ABOUT THIS TASK:
Quote exactly and only this range of lines in the data below: the line that holds "There are 500" to the line that holds "One of the interesting", both included.

RECORDED DATA:
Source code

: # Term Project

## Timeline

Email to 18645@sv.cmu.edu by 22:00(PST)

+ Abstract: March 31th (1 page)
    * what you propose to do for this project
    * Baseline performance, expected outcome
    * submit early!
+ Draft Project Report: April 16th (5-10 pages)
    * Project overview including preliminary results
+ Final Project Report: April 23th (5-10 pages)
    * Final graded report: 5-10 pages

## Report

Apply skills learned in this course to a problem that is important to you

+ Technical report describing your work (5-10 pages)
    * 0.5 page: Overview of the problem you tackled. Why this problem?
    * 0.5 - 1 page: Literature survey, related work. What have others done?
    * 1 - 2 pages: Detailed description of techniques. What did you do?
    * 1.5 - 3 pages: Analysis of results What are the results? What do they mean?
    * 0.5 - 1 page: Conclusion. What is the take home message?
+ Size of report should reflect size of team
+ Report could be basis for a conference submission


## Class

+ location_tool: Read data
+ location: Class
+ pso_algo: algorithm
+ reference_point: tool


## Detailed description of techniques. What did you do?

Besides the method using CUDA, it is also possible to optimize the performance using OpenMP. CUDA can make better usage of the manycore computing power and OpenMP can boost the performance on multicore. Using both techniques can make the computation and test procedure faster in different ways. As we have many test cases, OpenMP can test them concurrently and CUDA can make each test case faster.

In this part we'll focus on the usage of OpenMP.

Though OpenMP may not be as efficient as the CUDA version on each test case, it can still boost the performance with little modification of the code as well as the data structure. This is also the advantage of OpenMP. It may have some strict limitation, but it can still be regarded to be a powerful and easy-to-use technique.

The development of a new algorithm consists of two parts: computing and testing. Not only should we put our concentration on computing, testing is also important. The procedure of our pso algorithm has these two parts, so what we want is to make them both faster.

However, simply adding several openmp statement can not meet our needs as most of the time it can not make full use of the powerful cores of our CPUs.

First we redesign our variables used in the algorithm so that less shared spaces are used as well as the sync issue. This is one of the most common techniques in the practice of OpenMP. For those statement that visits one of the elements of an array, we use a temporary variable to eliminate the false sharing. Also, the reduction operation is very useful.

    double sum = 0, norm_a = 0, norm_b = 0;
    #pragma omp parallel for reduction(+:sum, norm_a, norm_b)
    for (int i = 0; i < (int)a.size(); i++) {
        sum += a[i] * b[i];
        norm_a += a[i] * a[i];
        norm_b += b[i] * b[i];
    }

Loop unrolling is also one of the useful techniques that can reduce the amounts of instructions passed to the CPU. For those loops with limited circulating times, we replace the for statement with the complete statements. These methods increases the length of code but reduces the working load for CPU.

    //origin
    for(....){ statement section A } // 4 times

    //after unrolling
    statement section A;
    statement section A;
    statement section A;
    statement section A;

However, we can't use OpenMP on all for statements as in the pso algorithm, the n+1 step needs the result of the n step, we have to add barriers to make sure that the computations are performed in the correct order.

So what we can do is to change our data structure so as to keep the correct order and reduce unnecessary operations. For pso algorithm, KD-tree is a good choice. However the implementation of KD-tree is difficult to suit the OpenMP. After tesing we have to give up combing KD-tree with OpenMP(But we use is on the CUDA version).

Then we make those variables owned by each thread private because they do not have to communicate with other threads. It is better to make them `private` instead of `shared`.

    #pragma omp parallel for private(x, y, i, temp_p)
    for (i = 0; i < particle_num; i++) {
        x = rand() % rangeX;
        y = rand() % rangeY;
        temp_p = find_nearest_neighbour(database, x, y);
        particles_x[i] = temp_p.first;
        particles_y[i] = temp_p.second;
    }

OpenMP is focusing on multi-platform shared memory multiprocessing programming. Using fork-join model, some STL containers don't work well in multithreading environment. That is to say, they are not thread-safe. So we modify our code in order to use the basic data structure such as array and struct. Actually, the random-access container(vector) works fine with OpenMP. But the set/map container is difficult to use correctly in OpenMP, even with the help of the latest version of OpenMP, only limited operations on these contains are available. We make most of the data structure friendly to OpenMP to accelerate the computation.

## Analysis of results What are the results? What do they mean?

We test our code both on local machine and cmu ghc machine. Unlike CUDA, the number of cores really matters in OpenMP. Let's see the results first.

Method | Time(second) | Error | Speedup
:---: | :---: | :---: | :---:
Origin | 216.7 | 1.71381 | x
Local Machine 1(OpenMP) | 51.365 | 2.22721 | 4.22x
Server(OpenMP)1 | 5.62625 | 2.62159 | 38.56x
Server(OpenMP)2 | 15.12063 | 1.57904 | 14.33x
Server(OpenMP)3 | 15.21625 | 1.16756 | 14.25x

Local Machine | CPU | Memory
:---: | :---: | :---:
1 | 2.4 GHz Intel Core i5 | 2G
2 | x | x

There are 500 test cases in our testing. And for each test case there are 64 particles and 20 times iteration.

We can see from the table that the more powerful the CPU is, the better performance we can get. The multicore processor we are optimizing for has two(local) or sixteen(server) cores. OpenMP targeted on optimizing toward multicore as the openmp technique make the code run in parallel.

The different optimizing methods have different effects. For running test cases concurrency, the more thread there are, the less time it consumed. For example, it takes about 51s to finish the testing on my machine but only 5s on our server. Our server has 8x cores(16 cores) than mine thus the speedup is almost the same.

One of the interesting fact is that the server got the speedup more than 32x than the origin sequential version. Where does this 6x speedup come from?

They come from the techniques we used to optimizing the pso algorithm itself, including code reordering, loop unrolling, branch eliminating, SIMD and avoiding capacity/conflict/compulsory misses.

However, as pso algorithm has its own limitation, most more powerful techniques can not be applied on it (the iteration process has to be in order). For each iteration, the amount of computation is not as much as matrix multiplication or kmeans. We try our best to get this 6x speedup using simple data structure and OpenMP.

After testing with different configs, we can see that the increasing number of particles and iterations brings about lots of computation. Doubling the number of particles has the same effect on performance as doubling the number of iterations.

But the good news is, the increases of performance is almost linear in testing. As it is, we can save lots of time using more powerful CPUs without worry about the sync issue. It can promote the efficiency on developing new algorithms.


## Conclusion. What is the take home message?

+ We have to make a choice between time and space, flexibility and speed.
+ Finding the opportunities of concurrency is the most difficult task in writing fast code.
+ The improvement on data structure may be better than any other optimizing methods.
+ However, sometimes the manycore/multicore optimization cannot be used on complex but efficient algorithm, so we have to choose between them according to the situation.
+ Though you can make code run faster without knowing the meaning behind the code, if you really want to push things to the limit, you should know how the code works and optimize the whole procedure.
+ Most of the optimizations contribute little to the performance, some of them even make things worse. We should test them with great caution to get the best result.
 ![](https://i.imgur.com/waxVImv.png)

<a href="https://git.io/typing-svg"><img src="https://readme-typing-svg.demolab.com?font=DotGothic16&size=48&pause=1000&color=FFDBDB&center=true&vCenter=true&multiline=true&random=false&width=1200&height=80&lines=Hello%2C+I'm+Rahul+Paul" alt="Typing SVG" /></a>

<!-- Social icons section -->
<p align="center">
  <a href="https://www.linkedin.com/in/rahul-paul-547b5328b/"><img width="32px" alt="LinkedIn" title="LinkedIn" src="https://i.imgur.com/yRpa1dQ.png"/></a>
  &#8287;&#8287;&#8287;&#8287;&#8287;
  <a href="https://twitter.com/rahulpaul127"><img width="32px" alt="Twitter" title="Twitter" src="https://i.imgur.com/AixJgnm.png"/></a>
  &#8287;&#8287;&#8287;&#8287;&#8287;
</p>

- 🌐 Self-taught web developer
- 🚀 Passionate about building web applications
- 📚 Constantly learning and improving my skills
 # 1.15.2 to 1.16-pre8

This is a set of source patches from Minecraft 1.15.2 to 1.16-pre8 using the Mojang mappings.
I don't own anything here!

RESULT OF THIS TASK:
There are 500 test cases in our testing. And for each test case there are 64 particles and 20 times iteration.

We can see from the table that the more powerful the CPU is, the better performance we can get. The multicore processor we are optimizing for has two(local) or sixteen(server) cores. OpenMP targeted on optimizing toward multicore as the openmp technique make the code run in parallel.

The different optimizing methods have different effects. For running test cases concurrency, the more thread there are, the less time it consumed. For example, it takes about 51s to finish the testing on my machine but only 5s on our server. Our server has 8x cores(16 cores) than mine thus the speedup is almost the same.

One of the interesting fact is that the server got the speedup more than 32x than the origin sequential version. Where does this 6x speedup come from?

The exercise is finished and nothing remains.